WHAT TO PRODUCE: All lines ahead of the one containing "Students can print" are to be left out; that line and each one after it, through the end of the records below, are to be duplicated exactly.

Dataset entries
= = = =

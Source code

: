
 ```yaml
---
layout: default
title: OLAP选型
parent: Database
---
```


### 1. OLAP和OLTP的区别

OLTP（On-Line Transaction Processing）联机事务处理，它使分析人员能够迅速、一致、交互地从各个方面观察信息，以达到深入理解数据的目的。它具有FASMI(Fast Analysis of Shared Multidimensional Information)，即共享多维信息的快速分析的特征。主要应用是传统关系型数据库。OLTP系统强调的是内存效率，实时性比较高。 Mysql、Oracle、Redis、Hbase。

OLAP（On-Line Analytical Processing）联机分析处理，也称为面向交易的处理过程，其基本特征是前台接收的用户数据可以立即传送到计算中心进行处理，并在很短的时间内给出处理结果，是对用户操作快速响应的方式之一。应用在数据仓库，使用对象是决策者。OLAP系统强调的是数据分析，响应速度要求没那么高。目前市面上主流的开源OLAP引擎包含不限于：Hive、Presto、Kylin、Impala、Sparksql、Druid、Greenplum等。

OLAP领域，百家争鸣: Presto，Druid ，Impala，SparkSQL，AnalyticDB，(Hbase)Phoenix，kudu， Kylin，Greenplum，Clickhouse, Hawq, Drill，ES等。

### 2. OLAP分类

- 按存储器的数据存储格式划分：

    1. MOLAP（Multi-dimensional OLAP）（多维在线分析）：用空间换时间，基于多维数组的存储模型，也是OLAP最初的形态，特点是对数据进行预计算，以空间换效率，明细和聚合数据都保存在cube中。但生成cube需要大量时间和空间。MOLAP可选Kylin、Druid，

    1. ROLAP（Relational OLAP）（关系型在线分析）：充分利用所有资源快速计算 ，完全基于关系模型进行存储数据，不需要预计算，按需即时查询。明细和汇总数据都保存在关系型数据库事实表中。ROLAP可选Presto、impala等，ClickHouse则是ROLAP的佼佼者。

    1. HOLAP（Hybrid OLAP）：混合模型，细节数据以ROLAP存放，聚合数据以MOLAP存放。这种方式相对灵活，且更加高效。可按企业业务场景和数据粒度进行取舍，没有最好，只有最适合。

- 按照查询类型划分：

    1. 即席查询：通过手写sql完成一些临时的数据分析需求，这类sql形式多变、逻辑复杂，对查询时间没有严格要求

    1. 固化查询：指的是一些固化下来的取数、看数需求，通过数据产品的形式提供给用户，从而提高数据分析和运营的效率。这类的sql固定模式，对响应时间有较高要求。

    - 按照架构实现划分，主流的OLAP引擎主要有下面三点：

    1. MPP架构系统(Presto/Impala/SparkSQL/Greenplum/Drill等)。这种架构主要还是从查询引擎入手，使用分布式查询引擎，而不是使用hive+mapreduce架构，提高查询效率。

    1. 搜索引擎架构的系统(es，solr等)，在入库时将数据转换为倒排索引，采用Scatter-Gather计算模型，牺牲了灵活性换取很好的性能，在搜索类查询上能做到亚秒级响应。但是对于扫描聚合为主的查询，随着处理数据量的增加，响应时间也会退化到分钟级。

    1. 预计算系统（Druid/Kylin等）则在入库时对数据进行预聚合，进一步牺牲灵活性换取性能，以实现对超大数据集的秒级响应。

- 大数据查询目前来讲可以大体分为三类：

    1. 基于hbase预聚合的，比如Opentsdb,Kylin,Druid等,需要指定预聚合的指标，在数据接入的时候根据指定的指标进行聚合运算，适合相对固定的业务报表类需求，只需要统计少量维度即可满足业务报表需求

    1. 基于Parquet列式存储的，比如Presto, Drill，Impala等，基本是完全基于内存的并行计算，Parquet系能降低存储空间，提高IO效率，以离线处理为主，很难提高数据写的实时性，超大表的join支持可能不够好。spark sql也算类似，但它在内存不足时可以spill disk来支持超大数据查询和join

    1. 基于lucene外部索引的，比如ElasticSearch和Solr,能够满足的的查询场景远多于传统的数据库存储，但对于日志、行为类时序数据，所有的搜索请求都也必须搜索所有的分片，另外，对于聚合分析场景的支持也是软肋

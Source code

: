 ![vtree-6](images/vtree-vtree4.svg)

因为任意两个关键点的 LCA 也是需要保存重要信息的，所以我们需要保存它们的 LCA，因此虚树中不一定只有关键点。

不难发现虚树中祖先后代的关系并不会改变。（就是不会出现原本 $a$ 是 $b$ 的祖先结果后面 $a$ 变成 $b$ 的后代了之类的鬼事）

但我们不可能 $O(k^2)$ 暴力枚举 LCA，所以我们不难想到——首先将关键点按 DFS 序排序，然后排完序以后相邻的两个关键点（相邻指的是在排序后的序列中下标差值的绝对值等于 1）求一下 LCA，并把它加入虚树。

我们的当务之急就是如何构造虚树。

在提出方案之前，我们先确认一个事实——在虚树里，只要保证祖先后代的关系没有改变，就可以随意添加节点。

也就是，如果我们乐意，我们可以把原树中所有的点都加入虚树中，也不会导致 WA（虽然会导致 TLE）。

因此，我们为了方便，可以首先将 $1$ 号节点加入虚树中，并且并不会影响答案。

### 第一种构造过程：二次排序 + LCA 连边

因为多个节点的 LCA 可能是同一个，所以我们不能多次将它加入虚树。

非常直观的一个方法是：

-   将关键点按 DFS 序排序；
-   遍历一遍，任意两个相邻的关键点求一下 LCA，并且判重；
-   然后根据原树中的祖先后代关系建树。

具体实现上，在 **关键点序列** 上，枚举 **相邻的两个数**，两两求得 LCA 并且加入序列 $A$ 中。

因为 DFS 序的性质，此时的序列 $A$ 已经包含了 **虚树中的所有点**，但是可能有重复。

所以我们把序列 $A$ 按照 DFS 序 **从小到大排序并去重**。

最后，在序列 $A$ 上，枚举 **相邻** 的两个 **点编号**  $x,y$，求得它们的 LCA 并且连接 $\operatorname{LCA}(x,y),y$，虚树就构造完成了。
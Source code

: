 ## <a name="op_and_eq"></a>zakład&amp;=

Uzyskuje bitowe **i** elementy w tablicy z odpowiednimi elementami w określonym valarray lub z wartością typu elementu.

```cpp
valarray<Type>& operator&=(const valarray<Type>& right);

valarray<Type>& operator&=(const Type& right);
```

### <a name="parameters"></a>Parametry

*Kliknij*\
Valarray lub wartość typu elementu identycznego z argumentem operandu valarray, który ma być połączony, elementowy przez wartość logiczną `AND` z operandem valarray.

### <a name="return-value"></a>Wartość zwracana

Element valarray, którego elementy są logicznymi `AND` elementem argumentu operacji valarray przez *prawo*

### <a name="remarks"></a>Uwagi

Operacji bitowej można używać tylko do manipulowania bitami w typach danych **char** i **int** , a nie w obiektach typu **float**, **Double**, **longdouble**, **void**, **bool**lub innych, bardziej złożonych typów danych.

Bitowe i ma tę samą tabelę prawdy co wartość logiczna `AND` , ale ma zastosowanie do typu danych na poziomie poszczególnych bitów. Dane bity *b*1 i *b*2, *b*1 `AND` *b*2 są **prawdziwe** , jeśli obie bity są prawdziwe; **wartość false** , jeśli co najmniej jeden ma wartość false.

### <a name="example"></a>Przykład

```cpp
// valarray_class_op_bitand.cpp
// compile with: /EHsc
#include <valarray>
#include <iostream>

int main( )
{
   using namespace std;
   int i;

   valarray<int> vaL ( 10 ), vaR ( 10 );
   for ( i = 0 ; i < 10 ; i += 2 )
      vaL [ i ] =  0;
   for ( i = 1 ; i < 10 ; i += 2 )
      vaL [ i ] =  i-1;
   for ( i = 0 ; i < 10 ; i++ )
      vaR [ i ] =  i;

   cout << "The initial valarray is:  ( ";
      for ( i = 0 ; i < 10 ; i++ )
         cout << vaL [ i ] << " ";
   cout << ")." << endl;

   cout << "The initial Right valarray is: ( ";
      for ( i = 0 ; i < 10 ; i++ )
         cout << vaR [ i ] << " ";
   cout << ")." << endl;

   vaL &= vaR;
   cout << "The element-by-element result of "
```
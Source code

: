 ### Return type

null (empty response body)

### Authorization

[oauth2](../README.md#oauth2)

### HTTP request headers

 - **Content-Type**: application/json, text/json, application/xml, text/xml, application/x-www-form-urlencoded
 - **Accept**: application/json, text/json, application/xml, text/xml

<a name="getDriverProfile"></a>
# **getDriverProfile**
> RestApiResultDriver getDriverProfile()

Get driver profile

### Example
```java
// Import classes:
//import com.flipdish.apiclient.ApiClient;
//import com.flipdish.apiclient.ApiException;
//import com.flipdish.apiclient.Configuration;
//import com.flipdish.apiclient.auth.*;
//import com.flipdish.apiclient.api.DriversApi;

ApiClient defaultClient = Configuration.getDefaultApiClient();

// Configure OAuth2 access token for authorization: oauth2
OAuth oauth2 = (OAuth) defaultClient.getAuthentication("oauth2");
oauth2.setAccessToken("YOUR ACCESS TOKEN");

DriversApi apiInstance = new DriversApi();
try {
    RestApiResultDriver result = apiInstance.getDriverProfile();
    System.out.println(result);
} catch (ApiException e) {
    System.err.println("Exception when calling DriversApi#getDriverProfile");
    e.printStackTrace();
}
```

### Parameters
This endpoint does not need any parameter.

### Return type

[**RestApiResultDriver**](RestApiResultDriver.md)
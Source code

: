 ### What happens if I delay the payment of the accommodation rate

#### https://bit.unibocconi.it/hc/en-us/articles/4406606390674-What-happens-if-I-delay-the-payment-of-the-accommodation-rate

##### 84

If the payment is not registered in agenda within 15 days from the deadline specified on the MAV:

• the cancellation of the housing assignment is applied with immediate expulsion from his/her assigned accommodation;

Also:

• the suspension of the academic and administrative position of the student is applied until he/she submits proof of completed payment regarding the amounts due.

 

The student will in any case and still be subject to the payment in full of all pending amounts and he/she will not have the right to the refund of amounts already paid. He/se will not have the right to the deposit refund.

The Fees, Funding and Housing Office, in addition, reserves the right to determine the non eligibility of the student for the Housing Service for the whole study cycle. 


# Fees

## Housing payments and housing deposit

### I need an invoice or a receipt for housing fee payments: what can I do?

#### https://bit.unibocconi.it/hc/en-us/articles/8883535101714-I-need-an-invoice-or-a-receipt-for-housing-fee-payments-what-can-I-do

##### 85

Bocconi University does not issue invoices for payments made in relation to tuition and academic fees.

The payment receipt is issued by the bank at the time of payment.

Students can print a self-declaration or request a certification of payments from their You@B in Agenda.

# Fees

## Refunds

= = = =

TASK OUTPUT:
Students can print a self-declaration or request a certification of payments from their You@B in Agenda.

# Fees

## Refunds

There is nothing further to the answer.